▶ [Directions] The entries need to be copied exactly as they stand, images left out.

Exercise inputs: Begin

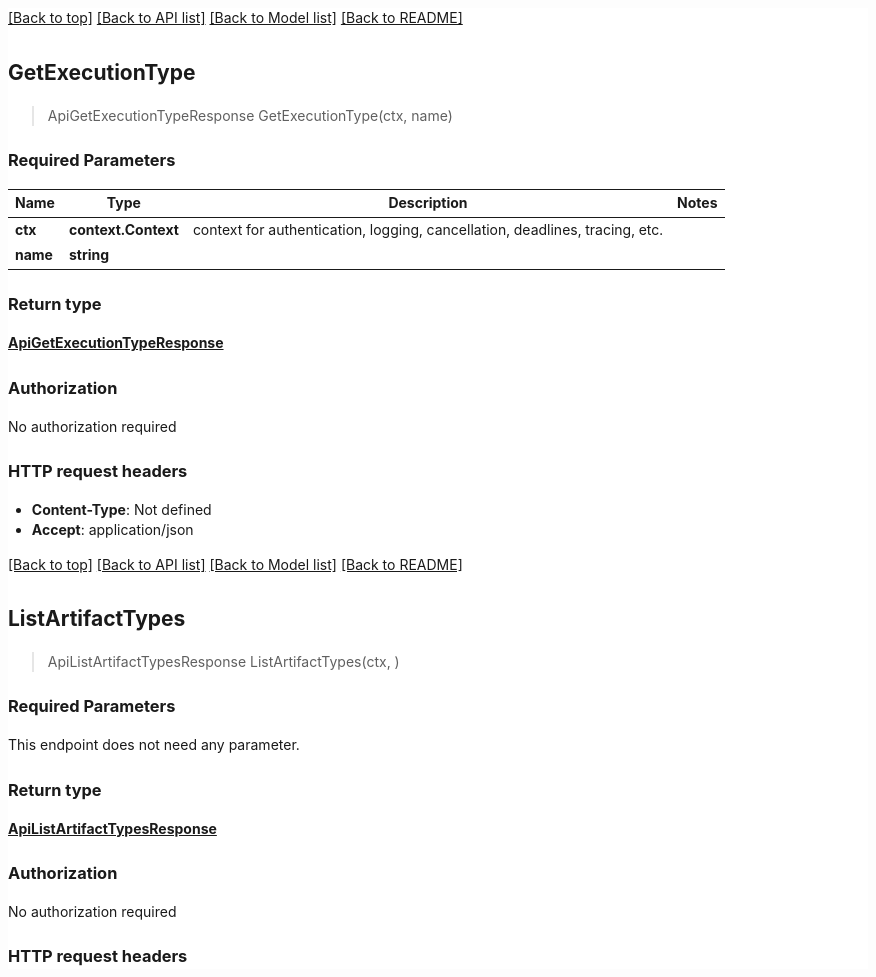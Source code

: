 [[Back to top]](#) [[Back to API list]](../README.md#documentation-for-api-endpoints)
[[Back to Model list]](../README.md#documentation-for-models)
[[Back to README]](../README.md)


## GetExecutionType

> ApiGetExecutionTypeResponse GetExecutionType(ctx, name)


### Required Parameters


Name | Type | Description  | Notes
------------- | ------------- | ------------- | -------------
**ctx** | **context.Context** | context for authentication, logging, cancellation, deadlines, tracing, etc.
**name** | **string**|  | 

### Return type

[**ApiGetExecutionTypeResponse**](apiGetExecutionTypeResponse.md)

### Authorization

No authorization required

### HTTP request headers

- **Content-Type**: Not defined
- **Accept**: application/json

[[Back to top]](#) [[Back to API list]](../README.md#documentation-for-api-endpoints)
[[Back to Model list]](../README.md#documentation-for-models)
[[Back to README]](../README.md)


## ListArtifactTypes

> ApiListArtifactTypesResponse ListArtifactTypes(ctx, )


### Required Parameters

This endpoint does not need any parameter.

### Return type

[**ApiListArtifactTypesResponse**](apiListArtifactTypesResponse.md)

### Authorization

No authorization required

### HTTP request headers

Exercise inputs: End

▶ [Answer below]
Source code

: [[Back to top]](#) [[Back to API list]](../README.md#documentation-for-api-endpoints)
[[Back to Model list]](../README.md#documentation-for-models)
[[Back to README]](../README.md)


## GetExecutionType

> ApiGetExecutionTypeResponse GetExecutionType(ctx, name)


### Required Parameters


Name | Type | Description  | Notes
------------- | ------------- | ------------- | -------------
**ctx** | **context.Context** | context for authentication, logging, cancellation, deadlines, tracing, etc.
**name** | **string**|  | 

### Return type

[**ApiGetExecutionTypeResponse**](apiGetExecutionTypeResponse.md)

### Authorization

No authorization required

### HTTP request headers

- **Content-Type**: Not defined
- **Accept**: application/json

[[Back to top]](#) [[Back to API list]](../README.md#documentation-for-api-endpoints)
[[Back to Model list]](../README.md#documentation-for-models)
[[Back to README]](../README.md)


## ListArtifactTypes

> ApiListArtifactTypesResponse ListArtifactTypes(ctx, )


### Required Parameters

This endpoint does not need any parameter.

### Return type

[**ApiListArtifactTypesResponse**](apiListArtifactTypesResponse.md)

### Authorization

No authorization required

### HTTP request headers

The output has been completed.